---------- AVAILABLE RECORDS
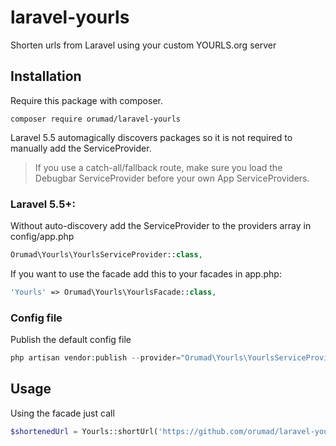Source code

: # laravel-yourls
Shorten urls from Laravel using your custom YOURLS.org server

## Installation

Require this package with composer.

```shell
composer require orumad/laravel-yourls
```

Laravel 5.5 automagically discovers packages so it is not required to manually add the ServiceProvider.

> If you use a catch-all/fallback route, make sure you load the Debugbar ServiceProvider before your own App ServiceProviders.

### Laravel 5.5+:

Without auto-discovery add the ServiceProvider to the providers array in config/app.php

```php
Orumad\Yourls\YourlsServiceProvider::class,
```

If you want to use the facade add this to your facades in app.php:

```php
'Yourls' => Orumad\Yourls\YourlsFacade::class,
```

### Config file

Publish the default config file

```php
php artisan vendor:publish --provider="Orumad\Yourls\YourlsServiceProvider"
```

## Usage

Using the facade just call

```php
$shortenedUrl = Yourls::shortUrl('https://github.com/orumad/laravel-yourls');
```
--------------------
---------- AVAILABLE RECORDS
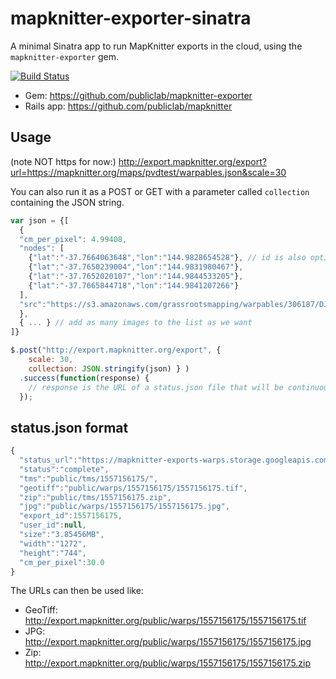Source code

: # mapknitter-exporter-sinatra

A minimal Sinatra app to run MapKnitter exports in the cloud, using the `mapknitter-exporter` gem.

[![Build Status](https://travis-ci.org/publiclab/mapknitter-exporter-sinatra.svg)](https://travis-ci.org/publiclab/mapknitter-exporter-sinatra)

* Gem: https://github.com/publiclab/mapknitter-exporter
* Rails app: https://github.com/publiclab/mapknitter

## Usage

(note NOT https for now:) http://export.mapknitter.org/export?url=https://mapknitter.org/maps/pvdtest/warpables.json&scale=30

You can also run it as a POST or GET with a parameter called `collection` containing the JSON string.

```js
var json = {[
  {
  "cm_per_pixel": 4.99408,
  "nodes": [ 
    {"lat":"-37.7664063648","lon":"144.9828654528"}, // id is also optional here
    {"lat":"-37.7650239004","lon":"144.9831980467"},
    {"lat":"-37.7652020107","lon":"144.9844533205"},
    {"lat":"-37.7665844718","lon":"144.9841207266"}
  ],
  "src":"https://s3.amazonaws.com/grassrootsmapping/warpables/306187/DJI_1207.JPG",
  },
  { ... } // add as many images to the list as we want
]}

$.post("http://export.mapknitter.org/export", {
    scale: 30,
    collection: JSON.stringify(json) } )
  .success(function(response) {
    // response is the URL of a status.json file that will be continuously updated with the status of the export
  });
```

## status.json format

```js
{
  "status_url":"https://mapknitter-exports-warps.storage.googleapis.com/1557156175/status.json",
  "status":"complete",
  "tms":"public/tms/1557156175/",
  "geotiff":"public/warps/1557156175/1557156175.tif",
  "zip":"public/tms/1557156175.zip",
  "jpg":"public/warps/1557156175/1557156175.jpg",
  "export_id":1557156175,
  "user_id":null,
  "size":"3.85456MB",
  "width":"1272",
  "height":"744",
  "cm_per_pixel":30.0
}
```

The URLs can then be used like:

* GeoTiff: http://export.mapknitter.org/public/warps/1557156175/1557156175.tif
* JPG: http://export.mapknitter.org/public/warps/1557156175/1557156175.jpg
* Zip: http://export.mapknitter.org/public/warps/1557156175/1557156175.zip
--------------------
REQUIREMENT: Search the data for "this". Copy every line that has it.

WRITTEN ANSWER:
Require this package with composer.
If you want to use the facade add this to your facades in app.php:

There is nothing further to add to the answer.